[Saved entries]
══════════
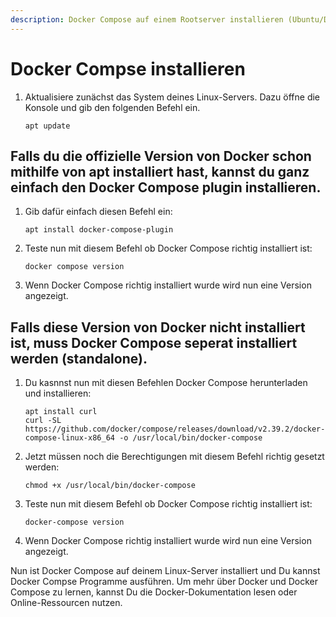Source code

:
 ```yaml
---
description: Docker Compose auf einem Rootserver installieren (Ubuntu/Debian)
---
```


# Docker Compse installieren

1. Aktualisiere zunächst das System deines Linux-Servers. Dazu öffne die Konsole und gib den folgenden Befehl ein.

    ```
    apt update
    ```

## Falls du die offizielle Version von Docker schon mithilfe von apt installiert hast, kannst du ganz einfach den Docker Compose plugin installieren. 

1. Gib dafür einfach diesen Befehl ein:

    ```
    apt install docker-compose-plugin
    ```

2. Teste nun mit diesem Befehl ob Docker Compose richtig installiert ist:

    ```
    docker compose version
    ```

3. Wenn Docker Compose richtig installiert wurde wird nun eine Version angezeigt.
   
## Falls diese Version von Docker nicht installiert ist, muss Docker Compose seperat installiert werden (standalone).

1. Du kasnnst nun mit diesen Befehlen Docker Compose herunterladen und installieren:

   ```
   apt install curl
   curl -SL https://github.com/docker/compose/releases/download/v2.39.2/docker-compose-linux-x86_64 -o /usr/local/bin/docker-compose
   ```

2. Jetzt müssen noch die Berechtigungen mit diesem Befehl richtig gesetzt werden:

   ```
   chmod +x /usr/local/bin/docker-compose
   ```

3. Teste nun mit diesem Befehl ob Docker Compose richtig installiert ist:

   ```
   docker-compose version
   ```

4. Wenn Docker Compose richtig installiert wurde wird nun eine Version angezeigt.

Nun ist Docker Compose auf deinem Linux-Server installiert und Du kannst Docker Compse Programme ausführen. Um mehr über Docker und Docker Compose zu lernen, kannst Du die Docker-Dokumentation lesen oder Online-Ressourcen nutzen.

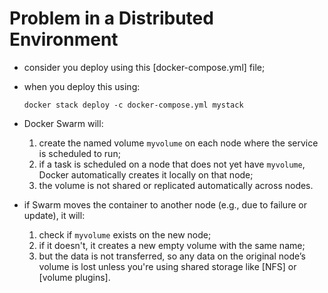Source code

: # Problem in a Distributed Environment

- consider you deploy using this [docker-compose.yml] file; <!-- todo: link to the example file -->
- when you deploy this using:

    ```commandline
    docker stack deploy -c docker-compose.yml mystack
    ```

- Docker Swarm will:

  1. create the named volume `myvolume` on each node where the service is scheduled to run;
  2. if a task is scheduled on a node that does not yet have `myvolume`, Docker automatically creates it locally on that node;
  3. the volume is not shared or replicated automatically across nodes.


- if Swarm moves the container to another node (e.g., due to failure or update), it will:

  1. check if `myvolume` exists on the new node;
  2. if it doesn't, it creates a new empty volume with the same name;
  3. but the data is not transferred, so any data on the original node’s volume is lost unless you're using shared storage like [NFS] or [volume plugins]. <!-- todo: link to nfs --> <!-- todo: link to volume plugins -->
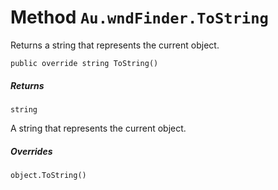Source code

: # Method `Au.wndFinder.ToString`

Returns a string that represents the current object.

```
public override string ToString()
```

##### Returns

`string`

A string that represents the current object.

##### Overrides

`object.ToString()`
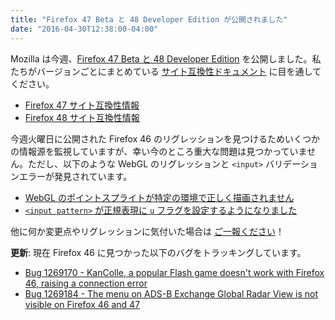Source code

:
 ```yaml
---
title: "Firefox 47 Beta と 48 Developer Edition が公開されました"
date: "2016-04-30T12:38:00-04:00"
---
```

Mozilla は今週、[Firefox 47 Beta と 48 Developer Edition](https://www.mozilla.org/firefox/channel/) を公開しました。私たちがバージョンごとにまとめている [サイト互換性ドキュメント](https://www.fxsitecompat.dev/ja/docs/) に目を通してください。

* [Firefox 47 サイト互換性情報](https://www.fxsitecompat.dev/ja/releases/47/)
* [Firefox 48 サイト互換性情報](https://www.fxsitecompat.dev/ja/releases/48/)

今週火曜日に公開された Firefox 46 のリグレッションを見つけるためいくつかの情報源を監視していますが、幸い今のところ重大な問題は見つかっていません。ただし、以下のような WebGL のリグレッションと `<input>` バリデーションエラーが発見されています。

* [WebGL のポイントスプライトが特定の環境で正しく描画されません](https://www.fxsitecompat.dev/ja/docs/2016/webgl-point-sprites-are-not-rendered-properly-in-certain-environments/)
* [`<input pattern>` が正規表現に `u` フラグを設定するようになりました](https://www.fxsitecompat.dev/ja/docs/2016/input-pattern-now-sets-u-flag-for-regular-expressions/)

他に何か変更点やリグレッションに気付いた場合は [ご一報ください](https://www.fxsitecompat.dev/ja/contribute/)！

**更新**: 現在 Firefox 46 に見つかった以下のバグをトラッキングしています。

* [Bug 1269170 - KanColle, a popular Flash game doesn't work with Firefox 46, raising a connection error](https://bugzilla.mozilla.org/show_bug.cgi?id=1269170)
* [Bug 1269184 - The menu on ADS-B Exchange Global Radar View is not visible on Firefox 46 and 47](https://bugzilla.mozilla.org/show_bug.cgi?id=1269184)
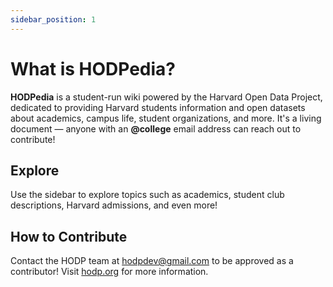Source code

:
 ```yaml
---
sidebar_position: 1
---
```


# What is HODPedia?

**HODPedia** is a student-run wiki powered by the Harvard Open Data Project, dedicated to providing Harvard students information and open datasets about academics, campus life, student organizations, and more. It's a living document — anyone with an **@college** email address can reach out to contribute!

## Explore

Use the sidebar to explore topics such as academics, student club descriptions, Harvard admissions, and even more!

## How to Contribute

Contact the HODP team at hodpdev@gmail.com to be approved as a contributor! Visit [hodp.org](https://hodp.org) for more information.
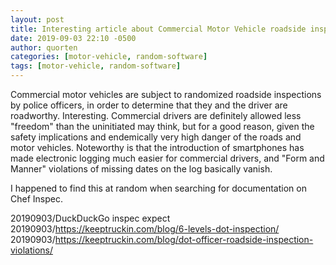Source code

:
 ```yaml
---
layout: post
title: Interesting article about Commercial Motor Vehicle roadside inspections
date: 2019-09-03 22:10 -0500
author: quorten
categories: [motor-vehicle, random-software]
tags: [motor-vehicle, random-software]
---
```


Commercial motor vehicles are subject to randomized roadside
inspections by police officers, in order to determine that they and
the driver are roadworthy.  Interesting.  Commercial drivers are
definitely allowed less "freedom" than the uninitiated may think, but
for a good reason, given the safety implications and endemically very
high danger of the roads and motor vehicles.  Noteworthy is that the
introduction of smartphones has made electronic logging much easier
for commercial drivers, and "Form and Manner" violations of missing
dates on the log basically vanish.

I happened to find this at random when searching for documentation on
Chef Inspec.

20190903/DuckDuckGo inspec expect  
20190903/https://keeptruckin.com/blog/6-levels-dot-inspection/  
20190903/https://keeptruckin.com/blog/dot-officer-roadside-inspection-violations/
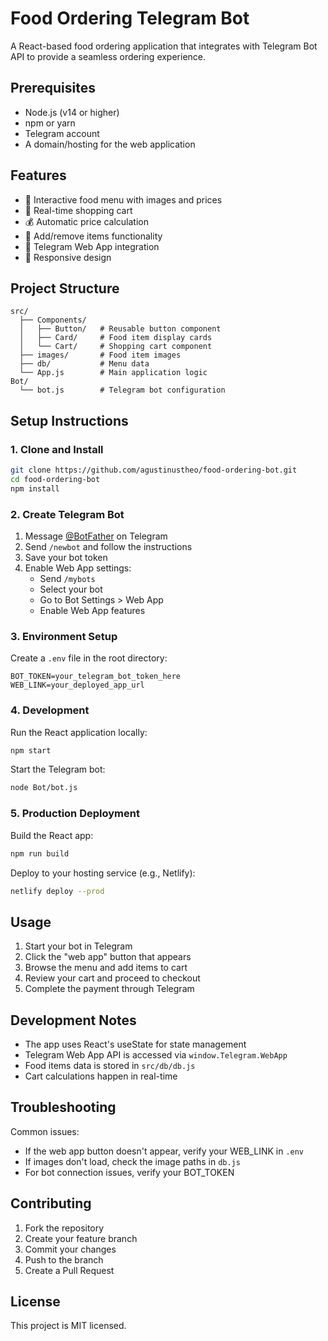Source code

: # Food Ordering Telegram Bot

A React-based food ordering application that integrates with Telegram Bot API to provide a seamless ordering experience.

## Prerequisites

- Node.js (v14 or higher)
- npm or yarn
- Telegram account
- A domain/hosting for the web application

## Features

- 🍕 Interactive food menu with images and prices
- 🛒 Real-time shopping cart
- 💰 Automatic price calculation
- 🔄 Add/remove items functionality
- 📱 Telegram Web App integration
- 💫 Responsive design

## Project Structure

```
src/
  ├── Components/
  │   ├── Button/   # Reusable button component
  │   ├── Card/     # Food item display cards
  │   └── Cart/     # Shopping cart component
  ├── images/       # Food item images
  ├── db/           # Menu data
  └── App.js        # Main application logic
Bot/
  └── bot.js        # Telegram bot configuration
```

## Setup Instructions

### 1. Clone and Install

```bash
git clone https://github.com/agustinustheo/food-ordering-bot.git
cd food-ordering-bot
npm install
```

### 2. Create Telegram Bot

1. Message [@BotFather](https://t.me/BotFather) on Telegram
2. Send `/newbot` and follow the instructions
3. Save your bot token
4. Enable Web App settings:
   - Send `/mybots`
   - Select your bot
   - Go to Bot Settings > Web App
   - Enable Web App features

### 3. Environment Setup

Create a `.env` file in the root directory:

```env
BOT_TOKEN=your_telegram_bot_token_here
WEB_LINK=your_deployed_app_url
```

### 4. Development

Run the React application locally:
```bash
npm start
```

Start the Telegram bot:
```bash
node Bot/bot.js
```

### 5. Production Deployment

Build the React app:
```bash
npm run build
```

Deploy to your hosting service (e.g., Netlify):
```bash
netlify deploy --prod
```

## Usage

1. Start your bot in Telegram
2. Click the "web app" button that appears
3. Browse the menu and add items to cart
4. Review your cart and proceed to checkout
5. Complete the payment through Telegram

## Development Notes

- The app uses React's useState for state management
- Telegram Web App API is accessed via `window.Telegram.WebApp`
- Food items data is stored in `src/db/db.js`
- Cart calculations happen in real-time

## Troubleshooting

Common issues:
- If the web app button doesn't appear, verify your WEB_LINK in `.env`
- If images don't load, check the image paths in `db.js`
- For bot connection issues, verify your BOT_TOKEN

## Contributing

1. Fork the repository
2. Create your feature branch
3. Commit your changes
4. Push to the branch
5. Create a Pull Request

## License

This project is MIT licensed.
══════════
(About this task)
Match on "doesn" and copy out every line of the entries that contains it.

(Solved exercise)
  2. if it doesn't, it creates a new empty volume with the same name;
* [Bug 1269170 - KanColle, a popular Flash game doesn't work with Firefox 46, raising a connection error](https://bugzilla.mozilla.org/show_bug.cgi?id=1269170)
- If the web app button doesn't appear, verify your WEB_LINK in `.env`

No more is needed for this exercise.